Las redes sociales vienen a convertir el universo individual de cada uno en una exposición sesgada de lo privado hacia un mundo en el que cada vez se es menos selectivo a la hora de compartir contenidos. Vinieron para globalizar la comunicación, para liberalizarla, para acercarnos más los unos a los otros.
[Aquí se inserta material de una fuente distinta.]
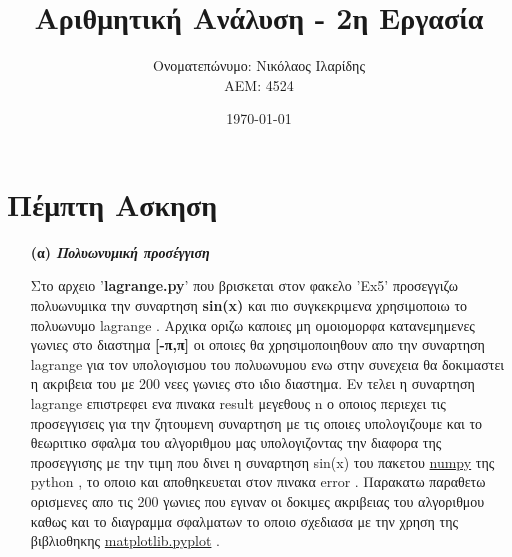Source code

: \documentclass[a4paper,11pt]{article}
\title{Αριθμητική Ανάλυση - 2η Εργασία}
\author{Ονοματεπώνυμο: Νικόλαος Ιλαρίδης \\ ΑΕΜ: 4524}
\date{\today}
\begin{document}
	\maketitle
	
	\section{Πέμπτη Ασκηση}
	\begin{enumerate}
		\item[\textbf{(α)}] \emph {\textbf{Πολυωνυμική προσέγγιση}}
		\vspace{2cm}
		\begin{center}
			Στο αρχειο '\textbf{lagrange.py}' που βρισκεται στον φακελο 'Ex5' προσεγγιζω πολυωνυμικα την συναρτηση \textbf{sin(x)} και πιο συγκεκριμενα χρησιμοποιω το πολυωνυμο lagrange . Αρχικα οριζω καποιες μη ομοιομορφα κατανεμημενες γωνιες στο διαστημα \textbf{[-π,π]} οι οποιες θα χρησιμοποιηθουν απο την συναρτηση lagrange για τον υπολογισμου του πολυωνυμου ενω στην συνεχεια θα δοκιμαστει η ακριβεια του με 200 νεες γωνιες στο ιδιο διαστημα. Εν τελει η συναρτηση lagrange επιστρεφει ενα πινακα result μεγεθους n ο οποιος περιεχει τις προσεγγισεις για την ζητουμενη συναρτηση με τις οποιες υπολογιζουμε και το θεωριτικο σφαλμα του αλγοριθμου μας υπολογιζοντας την διαφορα της προσεγγισης με την τιμη που δινει η συναρτηση sin(x) του πακετου \underline{numpy} της python , το οποιο και αποθηκευεται στον πινακα error . Παρακατω παραθετω ορισμενες απο τις 200 γωνιες που εγιναν οι δοκιμες ακριβειας του αλγοριθμου καθως και το διαγραμμα σφαλματων το οποιο σχεδιασα με την χρηση της βιβλιοθηκης  \underline{matplotlib.pyplot} .
		\end{center}


\end{enumerate}
\end{document}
Nuevas políticas vienen a implantar modelos de sociedad mucho más integradores, más exigentes a la hora de reclamar lo que entendemos como derechos adquiridos por el simple hecho de nacer y vivir. Sin embargo, a la par, nos vamos separando cada vez más. La conformación de grupos con afinidades políticas, semejanzas en la libre elección sexual, amantes de los animales y un sinfin de analogías que podemos encontrar y sentir hacia nuestros iguales, no vienen a transformar la sociedad en un todo unitario, con ansias de compromiso global y colaboración. Antes bien, genera pequeños entes grupales, cada vez más cerrados y menos dispuestos a albergar dentro de ellos a los que puedan pensar, opinar y sentir de manera diferente.

¿Dependen nuestras dudas hacia la libertad de expresión según quién se sienta ofendido?


La base de todo ello puede quedar reducida al desprecio generalizado que se siente hacia uno de los principios fundamentales exigibles a la hora de convivir en sociedad: el respeto. Valor desgraciadamente a la baja en cuanto ingrediente fundamental de nuestra formación esencial en la convivencia. El desprecio también hacia algo tan intrínsicamente humano como es el amor. El amor visto como la compasión positiva y altruista que deberían inspirarnos la inmensa mayoría de los pensamientos ajenos.

Podemos no compartirlos, pero deberíamos respetarlos siempre que estos no vayan contra la naturaleza humana. Porque, además, detrás de toda intolerancia hacia los demás viene la formación de una opinión contaminada por corrientes políticas, sociales, económicas… Por lo tanto, ¿ nuestra irascible capacidad de sentirnos ofendidos no estará estrechamente vinculada también a la falta de libertad del otro a expresarse? ¿Dependen nuestras dudas hacia la libertad de expresión según quién se sienta ofendido?